Collection entries:
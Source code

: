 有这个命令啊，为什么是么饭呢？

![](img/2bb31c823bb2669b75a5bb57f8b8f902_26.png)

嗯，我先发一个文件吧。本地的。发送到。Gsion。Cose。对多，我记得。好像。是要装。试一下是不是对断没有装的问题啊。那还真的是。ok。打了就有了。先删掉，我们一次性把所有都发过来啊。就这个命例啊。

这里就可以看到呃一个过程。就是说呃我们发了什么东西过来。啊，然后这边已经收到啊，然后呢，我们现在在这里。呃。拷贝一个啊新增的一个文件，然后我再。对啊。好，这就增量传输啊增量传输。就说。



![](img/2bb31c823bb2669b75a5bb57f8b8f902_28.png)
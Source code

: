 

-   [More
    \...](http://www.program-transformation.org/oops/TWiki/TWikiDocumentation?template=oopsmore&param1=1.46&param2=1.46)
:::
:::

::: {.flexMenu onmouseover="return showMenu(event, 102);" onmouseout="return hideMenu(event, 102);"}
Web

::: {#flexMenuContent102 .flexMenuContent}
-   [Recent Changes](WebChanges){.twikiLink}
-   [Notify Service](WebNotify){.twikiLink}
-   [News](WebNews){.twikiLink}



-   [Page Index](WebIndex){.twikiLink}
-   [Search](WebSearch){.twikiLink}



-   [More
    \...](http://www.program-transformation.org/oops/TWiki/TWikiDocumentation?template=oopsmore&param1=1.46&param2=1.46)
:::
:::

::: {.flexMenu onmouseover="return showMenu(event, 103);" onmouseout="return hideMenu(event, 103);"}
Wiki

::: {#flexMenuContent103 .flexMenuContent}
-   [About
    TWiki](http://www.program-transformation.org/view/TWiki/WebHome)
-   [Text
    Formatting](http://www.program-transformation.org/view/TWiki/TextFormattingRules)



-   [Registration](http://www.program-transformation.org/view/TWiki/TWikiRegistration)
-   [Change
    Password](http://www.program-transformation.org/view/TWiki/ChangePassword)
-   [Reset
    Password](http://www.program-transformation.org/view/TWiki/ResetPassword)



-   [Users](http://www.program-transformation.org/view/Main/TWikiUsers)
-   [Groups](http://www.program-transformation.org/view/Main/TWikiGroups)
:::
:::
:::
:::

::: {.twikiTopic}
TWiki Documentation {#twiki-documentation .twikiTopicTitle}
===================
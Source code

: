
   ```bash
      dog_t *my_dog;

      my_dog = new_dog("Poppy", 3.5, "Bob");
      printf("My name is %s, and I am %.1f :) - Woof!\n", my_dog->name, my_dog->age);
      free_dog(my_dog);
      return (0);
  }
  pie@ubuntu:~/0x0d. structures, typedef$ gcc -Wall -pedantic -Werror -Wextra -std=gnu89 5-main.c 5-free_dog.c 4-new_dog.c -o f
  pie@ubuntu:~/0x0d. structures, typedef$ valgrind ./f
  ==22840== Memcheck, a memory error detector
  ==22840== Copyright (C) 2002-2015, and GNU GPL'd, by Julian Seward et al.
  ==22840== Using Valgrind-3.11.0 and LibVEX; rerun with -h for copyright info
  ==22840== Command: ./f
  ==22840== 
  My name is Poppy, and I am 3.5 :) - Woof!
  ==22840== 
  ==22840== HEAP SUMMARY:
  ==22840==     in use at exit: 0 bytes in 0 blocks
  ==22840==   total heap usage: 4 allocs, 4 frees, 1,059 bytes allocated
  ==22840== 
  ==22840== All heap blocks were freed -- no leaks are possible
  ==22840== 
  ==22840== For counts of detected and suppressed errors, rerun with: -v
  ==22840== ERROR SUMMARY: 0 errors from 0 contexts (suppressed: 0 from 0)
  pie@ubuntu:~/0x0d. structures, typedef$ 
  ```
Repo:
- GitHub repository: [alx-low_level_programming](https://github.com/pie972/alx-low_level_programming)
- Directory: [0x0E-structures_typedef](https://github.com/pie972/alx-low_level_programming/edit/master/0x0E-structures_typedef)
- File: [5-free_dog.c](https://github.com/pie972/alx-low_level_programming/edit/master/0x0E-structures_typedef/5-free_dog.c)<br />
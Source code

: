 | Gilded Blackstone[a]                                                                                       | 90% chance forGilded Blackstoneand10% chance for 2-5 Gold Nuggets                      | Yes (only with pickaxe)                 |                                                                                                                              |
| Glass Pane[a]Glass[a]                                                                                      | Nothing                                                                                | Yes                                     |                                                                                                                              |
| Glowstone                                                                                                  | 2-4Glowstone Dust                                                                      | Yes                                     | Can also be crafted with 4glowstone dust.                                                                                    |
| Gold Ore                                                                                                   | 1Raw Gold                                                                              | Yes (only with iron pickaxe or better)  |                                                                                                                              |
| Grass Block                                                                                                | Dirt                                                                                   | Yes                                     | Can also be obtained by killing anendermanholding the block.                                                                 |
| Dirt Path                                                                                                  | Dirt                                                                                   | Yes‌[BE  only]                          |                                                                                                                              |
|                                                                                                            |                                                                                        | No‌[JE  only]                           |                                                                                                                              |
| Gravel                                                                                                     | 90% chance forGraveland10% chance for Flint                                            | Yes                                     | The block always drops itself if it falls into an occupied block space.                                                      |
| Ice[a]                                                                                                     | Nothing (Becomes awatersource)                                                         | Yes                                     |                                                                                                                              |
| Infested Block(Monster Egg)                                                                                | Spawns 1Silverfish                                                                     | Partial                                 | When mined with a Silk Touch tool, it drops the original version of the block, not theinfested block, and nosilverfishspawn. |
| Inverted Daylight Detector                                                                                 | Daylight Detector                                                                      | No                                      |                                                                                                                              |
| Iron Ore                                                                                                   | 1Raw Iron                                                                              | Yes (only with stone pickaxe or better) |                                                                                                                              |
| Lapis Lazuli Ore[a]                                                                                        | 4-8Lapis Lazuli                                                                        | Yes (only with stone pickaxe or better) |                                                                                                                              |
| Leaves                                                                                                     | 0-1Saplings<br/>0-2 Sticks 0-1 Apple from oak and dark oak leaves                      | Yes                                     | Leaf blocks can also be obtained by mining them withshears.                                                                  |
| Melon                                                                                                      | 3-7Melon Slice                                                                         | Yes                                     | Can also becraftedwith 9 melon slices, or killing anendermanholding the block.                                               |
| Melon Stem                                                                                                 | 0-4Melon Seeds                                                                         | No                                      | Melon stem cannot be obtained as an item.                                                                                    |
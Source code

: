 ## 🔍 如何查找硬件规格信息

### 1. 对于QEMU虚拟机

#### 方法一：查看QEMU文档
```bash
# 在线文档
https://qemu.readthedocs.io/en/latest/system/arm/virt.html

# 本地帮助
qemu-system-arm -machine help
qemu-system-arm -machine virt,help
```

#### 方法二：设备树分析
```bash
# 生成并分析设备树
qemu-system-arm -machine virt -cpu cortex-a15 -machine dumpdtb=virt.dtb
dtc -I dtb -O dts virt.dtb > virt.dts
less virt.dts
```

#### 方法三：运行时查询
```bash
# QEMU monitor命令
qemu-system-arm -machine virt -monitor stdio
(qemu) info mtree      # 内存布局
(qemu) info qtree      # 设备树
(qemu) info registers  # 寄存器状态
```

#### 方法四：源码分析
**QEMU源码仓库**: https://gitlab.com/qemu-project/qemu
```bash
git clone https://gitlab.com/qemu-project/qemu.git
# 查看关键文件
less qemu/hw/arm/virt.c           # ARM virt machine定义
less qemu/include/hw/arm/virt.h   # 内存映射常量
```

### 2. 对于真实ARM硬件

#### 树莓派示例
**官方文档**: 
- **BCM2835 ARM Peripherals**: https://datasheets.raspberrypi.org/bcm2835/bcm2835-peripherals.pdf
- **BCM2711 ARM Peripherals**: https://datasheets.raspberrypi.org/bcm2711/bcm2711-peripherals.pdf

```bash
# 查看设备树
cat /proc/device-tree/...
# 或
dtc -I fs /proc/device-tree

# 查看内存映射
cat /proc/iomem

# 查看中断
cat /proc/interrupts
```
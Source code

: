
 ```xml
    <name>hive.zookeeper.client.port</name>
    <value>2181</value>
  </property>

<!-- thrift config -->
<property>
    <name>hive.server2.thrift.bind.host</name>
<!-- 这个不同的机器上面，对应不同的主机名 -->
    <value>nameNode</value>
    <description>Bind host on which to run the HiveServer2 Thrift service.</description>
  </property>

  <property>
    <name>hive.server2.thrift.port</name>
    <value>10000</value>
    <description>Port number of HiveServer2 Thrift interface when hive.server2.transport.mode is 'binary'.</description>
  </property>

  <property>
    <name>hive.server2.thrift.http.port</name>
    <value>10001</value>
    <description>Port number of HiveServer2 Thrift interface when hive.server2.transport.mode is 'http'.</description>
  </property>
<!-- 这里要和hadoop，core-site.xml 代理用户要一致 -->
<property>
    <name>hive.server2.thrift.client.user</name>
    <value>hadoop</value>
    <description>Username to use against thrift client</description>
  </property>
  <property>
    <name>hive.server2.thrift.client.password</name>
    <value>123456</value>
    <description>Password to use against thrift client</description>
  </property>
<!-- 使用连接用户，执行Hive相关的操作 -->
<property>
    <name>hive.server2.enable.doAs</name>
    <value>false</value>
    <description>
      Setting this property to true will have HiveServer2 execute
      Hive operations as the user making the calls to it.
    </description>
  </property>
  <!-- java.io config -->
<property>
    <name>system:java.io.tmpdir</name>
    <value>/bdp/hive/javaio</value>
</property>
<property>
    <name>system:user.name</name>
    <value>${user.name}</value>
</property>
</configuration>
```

TASK TO CARRY OUT:
After going through the entries, say how many lines contain the string "Poppy". Nothing else belongs in the reply.

SOLUTION TO THE EXERCISE:
2